In the long list of reasons why you should consider making your own puff pastry, vol-au-vent may not be number one (that distinction goes to cheese straws), number two (tarte tatin) or even three (Gâteau St. Honoré), but it’s definitely in the top five. It makes a killer first course to a dinner: light, buttery, crunchy and lovely to look at. Made with your own pastry it’s almost as light as “a waft of wind”…which is what the name means in French.
Start by securing some of that pastry stuff. A pound will make between six and eight vols-au-vent depending on the size. You can make one big one if you wish. I happen to think individual ones are both more fun and more impressive. You can even make teeny tiny ones if you want for appetizers (bouchées I believe they’re called) the process is more or less the same. Roll your pastry out to somewhere between a third and half an inch in thickness. About like so:
You can use fluted cutters or plain cutters if you wish. This one is at 3 1/2″ fluted model. Dip it in a little vegetable oil to lubricate it for the cuts. You don’t want to crush the layers of the pastry more than you must.
Press straight down, no twisting.
Once you’ve cut about six of those, cut out the centers. This is a 2″ circular cutter. Dip that.
Cut as close to the center as you can…
…and you’re done with that step.
Put the rings in the refrigerator to rest while you work on the bases and tops.
Assemble all your scraps, mash them together and roll them out into a very thin sheet. I’m sorry Joe, did you say mash them up? I did. The reason is because you don’t want the bases and tops to rise especially much. I realize it may pain you to destroy all those layers you worked so hard to create. All I can say is that sometimes one must suffer for one’s art. Man up and do it. Roll the pastry out very thin, about 1/8″. Using the same fluted cutter, cutter out six bases.
Cut out some tops as well, but make them bigger than these. My first batch was too small. You want the tops extremely thin and quite wide to allow for oven shrinkage. Use the 2 3/4″ cutter from your set.
Now dock the bases with a fork to discourage puffing. Do it I tell you — do it! Then paint it with egg wash and drop and give me twenty!
Lay the rings down on the egg wash-painted bases, being careful to line up the flutes so they match. Here I should insert that if you don’t have a fluted cutter and don’t want to buy one, you can simply use a round cutter for both the tops and bottoms. Once the vols are put together you can make indentations in the edges with the back of a knife as you do with a galette des rois.
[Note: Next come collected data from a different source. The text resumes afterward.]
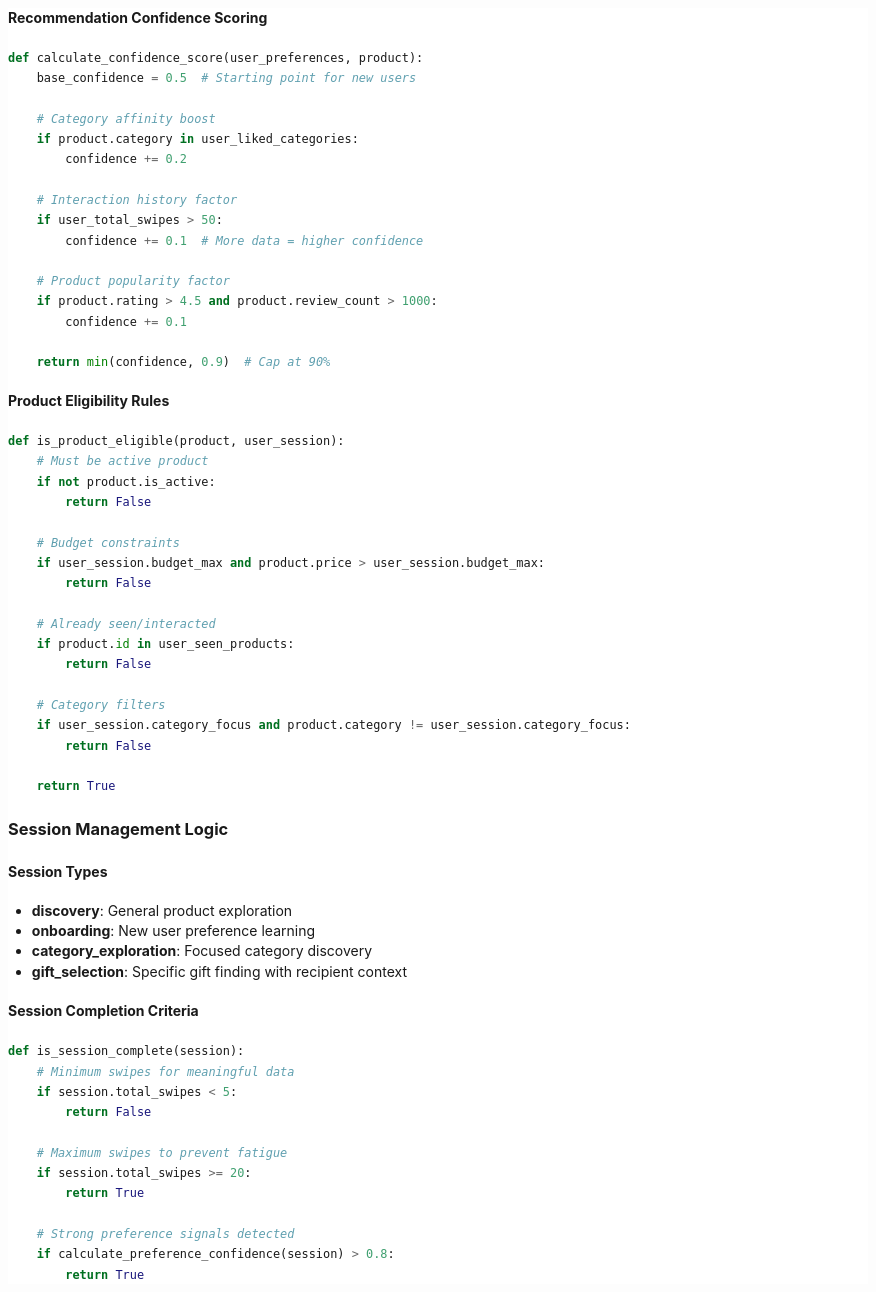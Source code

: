 #### Recommendation Confidence Scoring
```python
def calculate_confidence_score(user_preferences, product):
    base_confidence = 0.5  # Starting point for new users
    
    # Category affinity boost
    if product.category in user_liked_categories:
        confidence += 0.2
    
    # Interaction history factor
    if user_total_swipes > 50:
        confidence += 0.1  # More data = higher confidence
    
    # Product popularity factor
    if product.rating > 4.5 and product.review_count > 1000:
        confidence += 0.1
    
    return min(confidence, 0.9)  # Cap at 90%
```

#### Product Eligibility Rules
```python
def is_product_eligible(product, user_session):
    # Must be active product
    if not product.is_active:
        return False
    
    # Budget constraints
    if user_session.budget_max and product.price > user_session.budget_max:
        return False
    
    # Already seen/interacted
    if product.id in user_seen_products:
        return False
    
    # Category filters
    if user_session.category_focus and product.category != user_session.category_focus:
        return False
    
    return True
```

### Session Management Logic

#### Session Types
- **discovery**: General product exploration
- **onboarding**: New user preference learning
- **category_exploration**: Focused category discovery
- **gift_selection**: Specific gift finding with recipient context

#### Session Completion Criteria
```python
def is_session_complete(session):
    # Minimum swipes for meaningful data
    if session.total_swipes < 5:
        return False
    
    # Maximum swipes to prevent fatigue
    if session.total_swipes >= 20:
        return True
    
    # Strong preference signals detected
    if calculate_preference_confidence(session) > 0.8:
        return True
```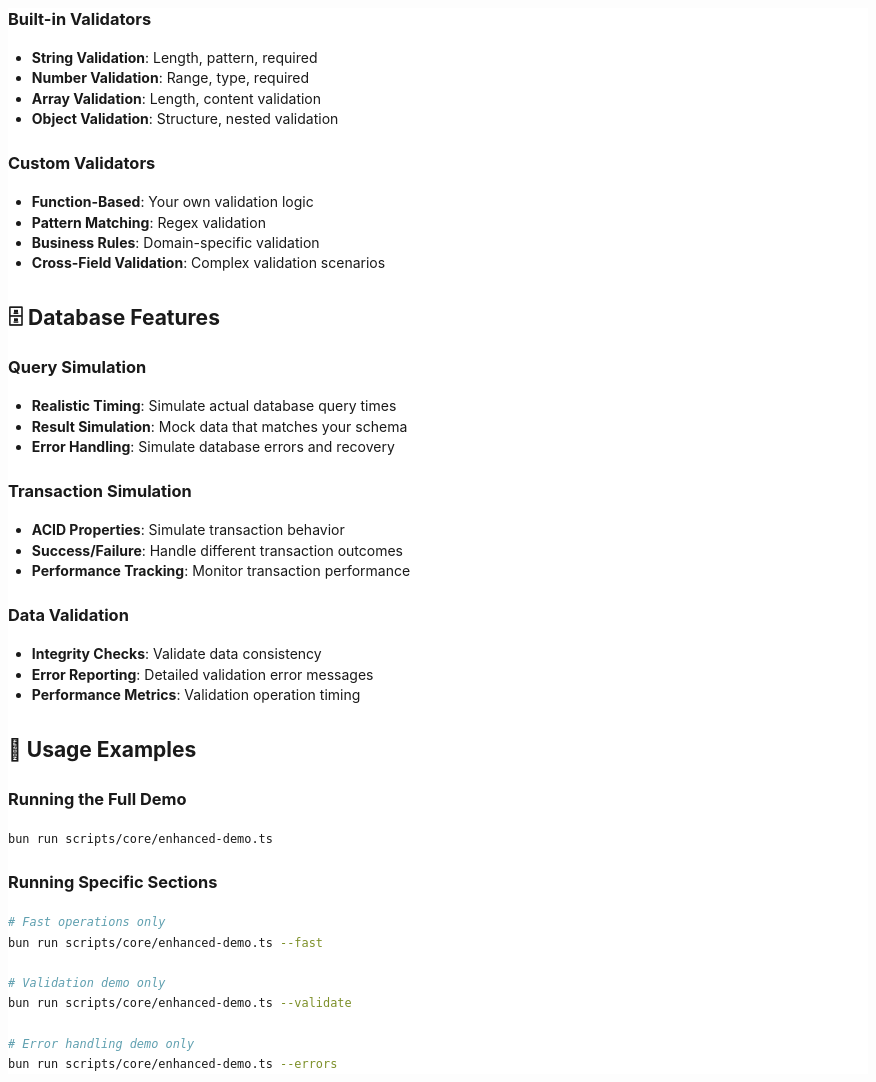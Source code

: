 ### **Built-in Validators**

- **String Validation**: Length, pattern, required
- **Number Validation**: Range, type, required
- **Array Validation**: Length, content validation
- **Object Validation**: Structure, nested validation

### **Custom Validators**

- **Function-Based**: Your own validation logic
- **Pattern Matching**: Regex validation
- **Business Rules**: Domain-specific validation
- **Cross-Field Validation**: Complex validation scenarios

## 🗄️ **Database Features**

### **Query Simulation**

- **Realistic Timing**: Simulate actual database query times
- **Result Simulation**: Mock data that matches your schema
- **Error Handling**: Simulate database errors and recovery

### **Transaction Simulation**

- **ACID Properties**: Simulate transaction behavior
- **Success/Failure**: Handle different transaction outcomes
- **Performance Tracking**: Monitor transaction performance

### **Data Validation**

- **Integrity Checks**: Validate data consistency
- **Error Reporting**: Detailed validation error messages
- **Performance Metrics**: Validation operation timing

## 🚀 **Usage Examples**

### **Running the Full Demo**

```bash
bun run scripts/core/enhanced-demo.ts
```

### **Running Specific Sections**

```bash
# Fast operations only
bun run scripts/core/enhanced-demo.ts --fast

# Validation demo only
bun run scripts/core/enhanced-demo.ts --validate

# Error handling demo only
bun run scripts/core/enhanced-demo.ts --errors
```
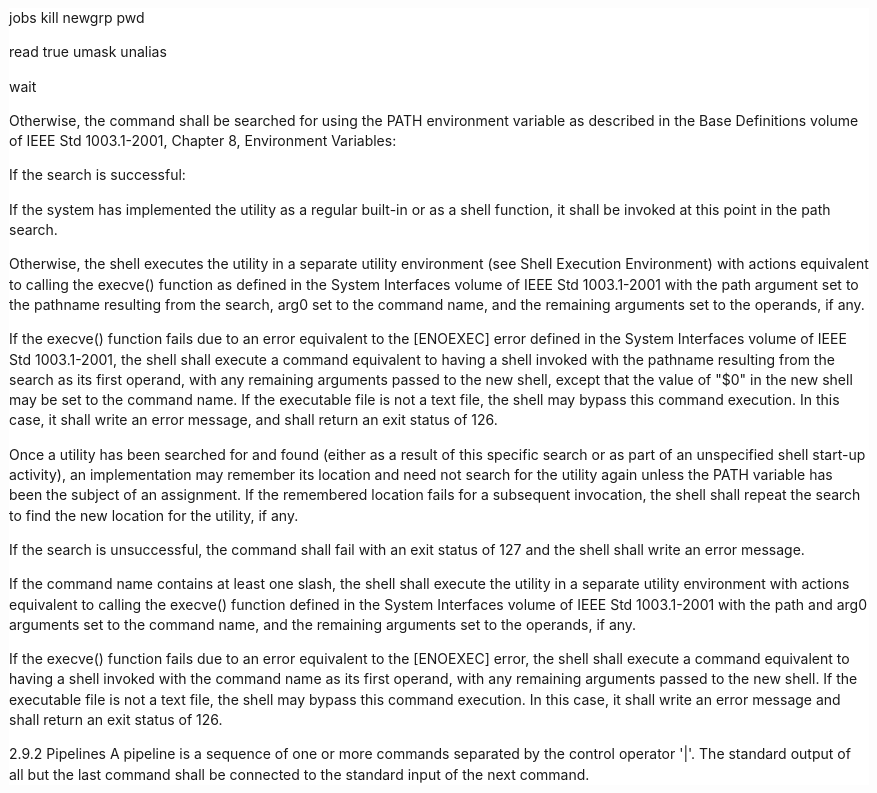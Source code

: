 

jobs
kill
newgrp
pwd
 


read
true
umask
unalias
 


wait
 

Otherwise, the command shall be searched for using the PATH environment variable as described in the Base Definitions volume of IEEE Std 1003.1-2001, Chapter 8, Environment Variables:

If the search is successful:

If the system has implemented the utility as a regular built-in or as a shell function, it shall be invoked at this point in the path search.

Otherwise, the shell executes the utility in a separate utility environment (see Shell Execution Environment) with actions equivalent to calling the execve() function as defined in the System Interfaces volume of IEEE Std 1003.1-2001 with the path argument set to the pathname resulting from the search, arg0 set to the command name, and the remaining arguments set to the operands, if any.

If the execve() function fails due to an error equivalent to the [ENOEXEC] error defined in the System Interfaces volume of IEEE Std 1003.1-2001, the shell shall execute a command equivalent to having a shell invoked with the pathname resulting from the search as its first operand, with any remaining arguments passed to the new shell, except that the value of "$0" in the new shell may be set to the command name. If the executable file is not a text file, the shell may bypass this command execution. In this case, it shall write an error message, and shall return an exit status of 126.

Once a utility has been searched for and found (either as a result of this specific search or as part of an unspecified shell start-up activity), an implementation may remember its location and need not search for the utility again unless the PATH variable has been the subject of an assignment. If the remembered location fails for a subsequent invocation, the shell shall repeat the search to find the new location for the utility, if any.

If the search is unsuccessful, the command shall fail with an exit status of 127 and the shell shall write an error message.

If the command name contains at least one slash, the shell shall execute the utility in a separate utility environment with actions equivalent to calling the execve() function defined in the System Interfaces volume of IEEE Std 1003.1-2001 with the path and arg0 arguments set to the command name, and the remaining arguments set to the operands, if any.

If the execve() function fails due to an error equivalent to the [ENOEXEC] error, the shell shall execute a command equivalent to having a shell invoked with the command name as its first operand, with any remaining arguments passed to the new shell. If the executable file is not a text file, the shell may bypass this command execution. In this case, it shall write an error message and shall return an exit status of 126.

2.9.2 Pipelines
A pipeline is a sequence of one or more commands separated by the control operator '|'. The standard output of all but the last command shall be connected to the standard input of the next command.
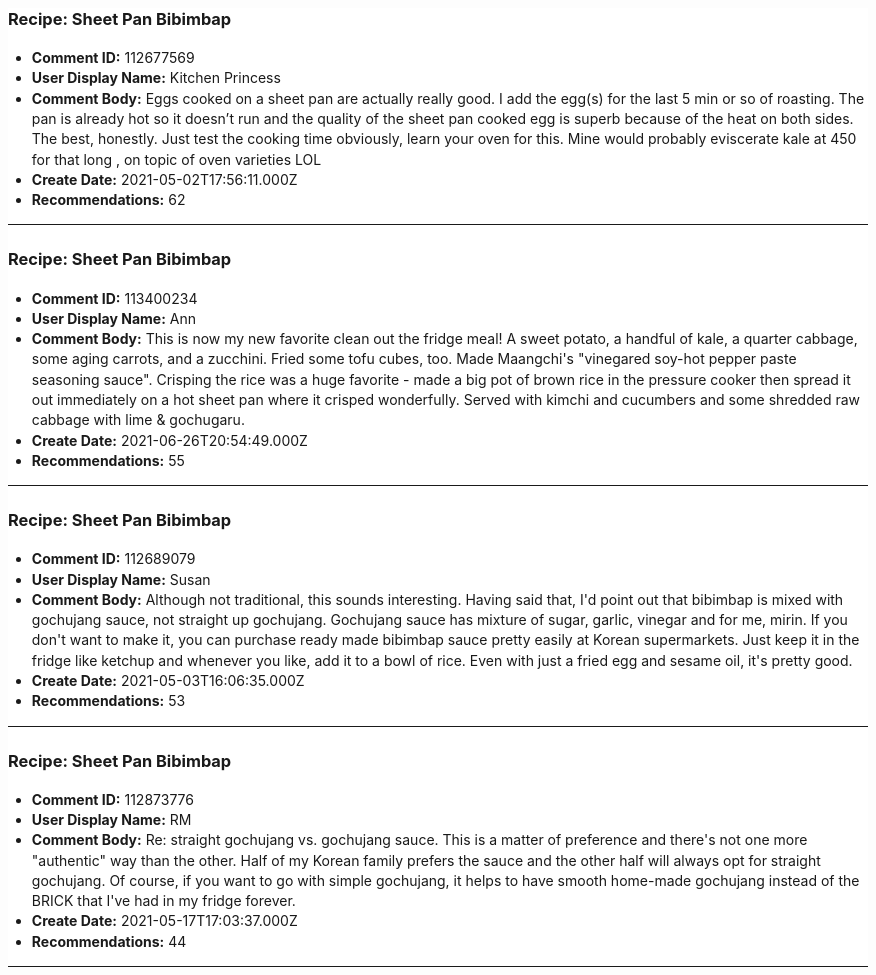 ### Recipe: Sheet Pan Bibimbap

- **Comment ID:** 112677569
- **User Display Name:** Kitchen Princess
- **Comment Body:** Eggs cooked on a sheet pan are actually really good. I add the egg(s) for the last 5 min or so of roasting. The pan is already hot so it doesn’t run and the quality of the sheet pan cooked egg is superb because of the heat on both sides. The best, honestly. Just test the cooking time obviously, learn your oven for this. Mine would probably eviscerate kale at 450 for that long , on topic of oven varieties LOL
- **Create Date:** 2021-05-02T17:56:11.000Z
- **Recommendations:** 62

---

### Recipe: Sheet Pan Bibimbap

- **Comment ID:** 113400234
- **User Display Name:** Ann
- **Comment Body:** This is now my new favorite clean out the fridge meal! A sweet potato, a handful of kale, a quarter cabbage, some aging carrots, and a zucchini. Fried some tofu cubes, too. Made Maangchi's "vinegared soy-hot pepper paste seasoning sauce". Crisping the rice was a huge favorite - made a big pot of brown rice in the pressure cooker then spread it out immediately on a hot sheet pan where it crisped wonderfully. Served with kimchi and cucumbers and some shredded raw cabbage with lime & gochugaru.
- **Create Date:** 2021-06-26T20:54:49.000Z
- **Recommendations:** 55

---

### Recipe: Sheet Pan Bibimbap

- **Comment ID:** 112689079
- **User Display Name:** Susan
- **Comment Body:** Although not traditional, this sounds interesting.  Having said that, I'd point out that bibimbap is mixed with gochujang sauce, not straight up gochujang.  Gochujang sauce has mixture of sugar,  garlic, vinegar and for me, mirin.  If you don't want to make it, you can purchase ready made bibimbap sauce pretty easily at Korean supermarkets.  Just keep it in the fridge like ketchup and whenever you like, add it to a bowl of rice.  Even with just a fried egg and sesame oil, it's pretty good.
- **Create Date:** 2021-05-03T16:06:35.000Z
- **Recommendations:** 53

---

### Recipe: Sheet Pan Bibimbap

- **Comment ID:** 112873776
- **User Display Name:** RM
- **Comment Body:** Re: straight gochujang vs. gochujang sauce. This is a matter of preference and there's not one more "authentic" way than the other. Half of my Korean family prefers the sauce and the other half will always opt for straight gochujang. Of course, if you want to go with simple gochujang, it helps to have smooth home-made gochujang instead of the BRICK that I've had in my fridge forever.
- **Create Date:** 2021-05-17T17:03:37.000Z
- **Recommendations:** 44

---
Now very daintily — because you don’t want to stick your precious layers together — brush the top lip with egg wash. Use very short strokes, going from the inner rim outward. It takes a very liquid wash to pull this off without dripping strings of egg white down the side, so spend a good 60 seconds scrambling that raw egg with a fork. It should flow like water. Paint the tops with egg wash as well, then rest everything in the refrigerator for an hour. Meanwhile, preheat your oven to 400 degrees Fahrenheit. Or, you can refrigerate them for up to several days (covered) or freeze them for up to several months (thaw in the fridge overnight before baking).
So OK, next you need some, er…items. These are pastry rings about two inches high. They are going to help me make my mold so that the vols don’t tip as they bake. I’ll show you what I mean. Oh, and see those tops down there below? That’s the size and thinness you want.
Place one…whatever….as long as it’s two inches high or so and can take the heat of an oven, in each corner.
Lay on an inverted cooling rack that’s been lightly oiled.
Place the whole contraption in the oven and bake for 15 minutes. At that point the vols will have risen to touch the rack and the tops will be done. Remove the tops to a plate, then turn the oven down to 375 degrees Fahrenheit and return the pan to the heat. When the tops are cool split them so you have a flat bottom, like so:
Fifteen or so minutes more baking and the vols themselves will be nicely browned (check the oven after ten…and take care not to burn the bottoms).
Remove the rack to inspect your handiwork. Your vols will be of slightly differing shapes. That’s how your guests will know they’re homemade (inconsistency is a stealth praise strategy). Every so often you’ll get one that will flop over completely before it ever reaches the rack, which is why I suggest you make a couple more of these than you actually need.
And that’s pretty much it! Cool them, fill them with whatever you want and eat! These are a knockout with savory foods but can also hold sweet fillings. Here I have a fairly conventional chicken salad (I didn’t have time to do anything too creative — I’m a working man!): diced leftover chicken with some red grape halves, slivered almonds, tarragon and salt and pepper. Still not a half-bad lunch, friends.
These can be baked many hours ahead of time. Truth be told they’ll keep for a couple of days in an airtight container, but I think they’re much better the day they’re made. Readers, please feel free to post your filling ideas once again here, so they’ll stand for posterity.